Andrade v. U. of Southern Cal. CA2/4

CourtCalifornia Court of Appeal
DecidedJuly 25, 2025
DocketB338535
StatusUnpublished

This text of Andrade v. U. of Southern Cal. CA2/4 (Andrade v. U. of Southern Cal. CA2/4) is published on Counsel Stack Legal Research, covering California Court of Appeal primary law. Counsel Stack provides free access to over 12 million legal documents including statutes, case law, regulations, and constitutions.

Bluebook
Andrade v. U. of Southern Cal. CA2/4, (Cal. Ct. App. 2025).

Opinion

Filed 7/25/25 Andrade v. U. of Southern Cal. CA2/4 NOT TO BE PUBLISHED IN THE OFFICIAL REPORTS California Rules of Court, rule 8.1115(a), prohibits courts and parties from citing or relying on opinions not certified for publication or ordered published, except as specified by rule 8.1115(a). This opinion has not been certified for publication or ordered published for purposes of rule 8.1115(a).

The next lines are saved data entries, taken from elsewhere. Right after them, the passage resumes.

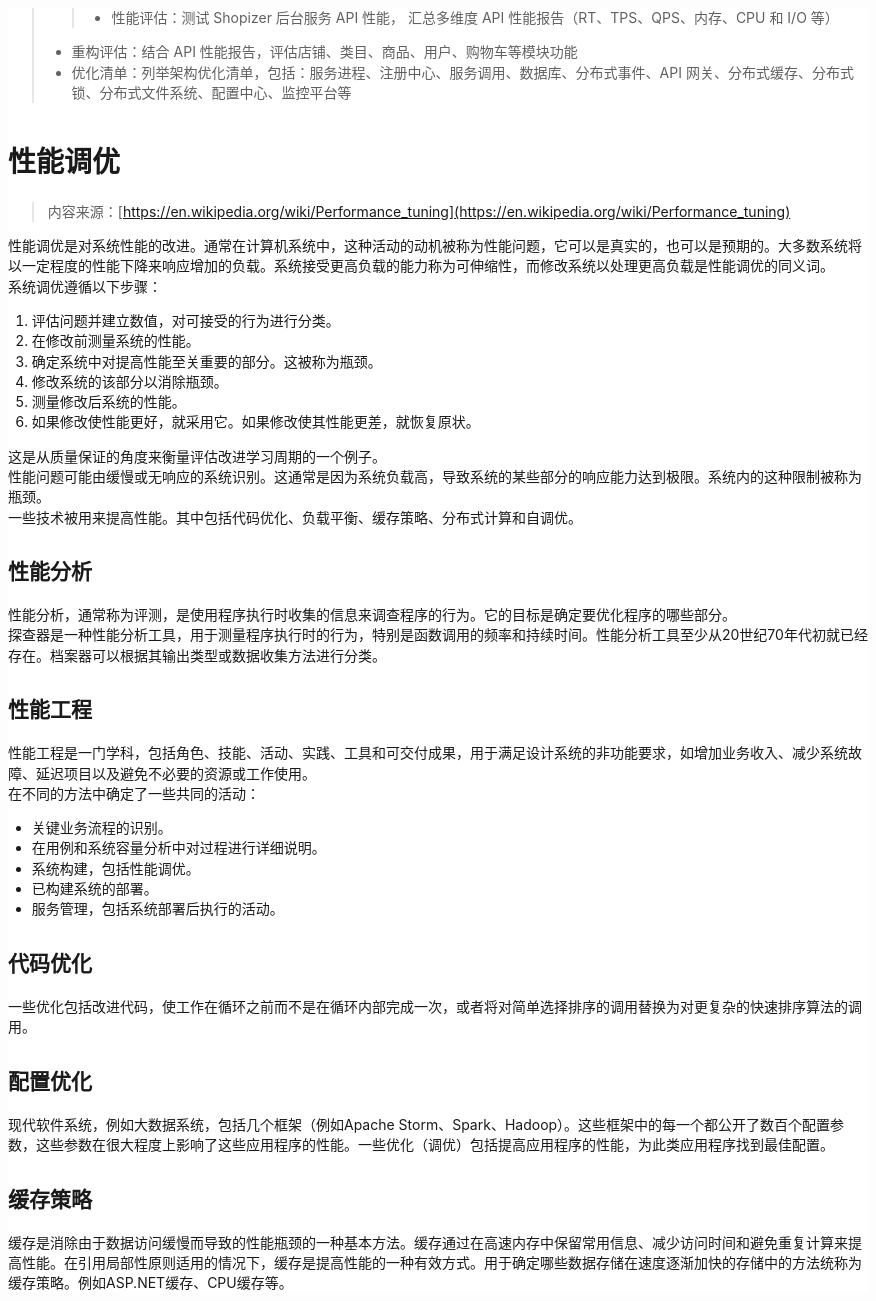 > > - 性能评估：测试 Shopizer 后台服务 API 性能， 汇总多维度 API 性能报告（RT、TPS、QPS、内存、CPU 和 I/O 等）
> - 重构评估：结合 API 性能报告，评估店铺、类目、商品、用户、购物车等模块功能
> - 优化清单：列举架构优化清单，包括：服务进程、注册中心、服务调用、数据库、分布式事件、API 网关、分布式缓存、分布式锁、分布式文件系统、配置中心、监控平台等


<a name="llYP9"></a>
# 性能调优
> 内容来源：[https://en.wikipedia.org/wiki/Performance_tuning](https://en.wikipedia.org/wiki/Performance_tuning)

性能调优是对系统性能的改进。通常在计算机系统中，这种活动的动机被称为性能问题，它可以是真实的，也可以是预期的。大多数系统将以一定程度的性能下降来响应增加的负载。系统接受更高负载的能力称为可伸缩性，而修改系统以处理更高负载是性能调优的同义词。<br />系统调优遵循以下步骤：

1. 评估问题并建立数值，对可接受的行为进行分类。
2. 在修改前测量系统的性能。
3. 确定系统中对提高性能至关重要的部分。这被称为瓶颈。
4. 修改系统的该部分以消除瓶颈。
5. 测量修改后系统的性能。
6. 如果修改使性能更好，就采用它。如果修改使其性能更差，就恢复原状。

这是从质量保证的角度来衡量评估改进学习周期的一个例子。<br />性能问题可能由缓慢或无响应的系统识别。这通常是因为系统负载高，导致系统的某些部分的响应能力达到极限。系统内的这种限制被称为瓶颈。<br />一些技术被用来提高性能。其中包括代码优化、负载平衡、缓存策略、分布式计算和自调优。

<a name="TDwqV"></a>
## 性能分析
性能分析，通常称为评测，是使用程序执行时收集的信息来调查程序的行为。它的目标是确定要优化程序的哪些部分。<br />探查器是一种性能分析工具，用于测量程序执行时的行为，特别是函数调用的频率和持续时间。性能分析工具至少从20世纪70年代初就已经存在。档案器可以根据其输出类型或数据收集方法进行分类。

<a name="fd4F5"></a>
## 性能工程
性能工程是一门学科，包括角色、技能、活动、实践、工具和可交付成果，用于满足设计系统的非功能要求，如增加业务收入、减少系统故障、延迟项目以及避免不必要的资源或工作使用。<br />在不同的方法中确定了一些共同的活动：

- 关键业务流程的识别。
- 在用例和系统容量分析中对过程进行详细说明。
- 系统构建，包括性能调优。
- 已构建系统的部署。
- 服务管理，包括系统部署后执行的活动。

<a name="Tf1RM"></a>
## 代码优化
一些优化包括改进代码，使工作在循环之前而不是在循环内部完成一次，或者将对简单选择排序的调用替换为对更复杂的快速排序算法的调用。

<a name="kUW03"></a>
## 配置优化
现代软件系统，例如大数据系统，包括几个框架（例如Apache Storm、Spark、Hadoop）。这些框架中的每一个都公开了数百个配置参数，这些参数在很大程度上影响了这些应用程序的性能。一些优化（调优）包括提高应用程序的性能，为此类应用程序找到最佳配置。

<a name="jBGA8"></a>
## 缓存策略
缓存是消除由于数据访问缓慢而导致的性能瓶颈的一种基本方法。缓存通过在高速内存中保留常用信息、减少访问时间和避免重复计算来提高性能。在引用局部性原则适用的情况下，缓存是提高性能的一种有效方式。用于确定哪些数据存储在速度逐渐加快的存储中的方法统称为缓存策略。例如ASP.NET缓存、CPU缓存等。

IN THE COURT OF APPEAL OF THE STATE OF CALIFORNIA SECOND APPELLATE DISTRICT DIVISION FOUR

EMANUEL ANDRADE, B338535 Plaintiff and Appellant, (Los Angeles County v. Super. Ct. No. 18STCV00720) UNIVERSITY OF SOUTHERN CALIFORNIA, et al.,

Defendants and Respondents.

APPEAL from a judgment of the Superior Court of Los Angeles County, Barbara M. Scheper, Judge. Affirmed. Emanuel Andrade, in pro. per., for Plaintiff and Appellant. Carlson & Jayakumar, Keith W. Carlson and Nima A. Jalali for Defendants and Respondents. INTRODUCTION

Plaintiff Emanuel Andrade appeals from a judgment entered after the trial court confirmed an arbitration award in favor of University of Southern California and Trishia Phan (collectively, USC), and granted USC’s motion for summary judgment on Andrade’s sole remaining cause of action in the superior court for penalties under the Private Attorneys General Act (PAGA). As discussed below, Andrade’s opening brief fails to articulate a coherent legal argument challenging the judgment. Accordingly, we affirm.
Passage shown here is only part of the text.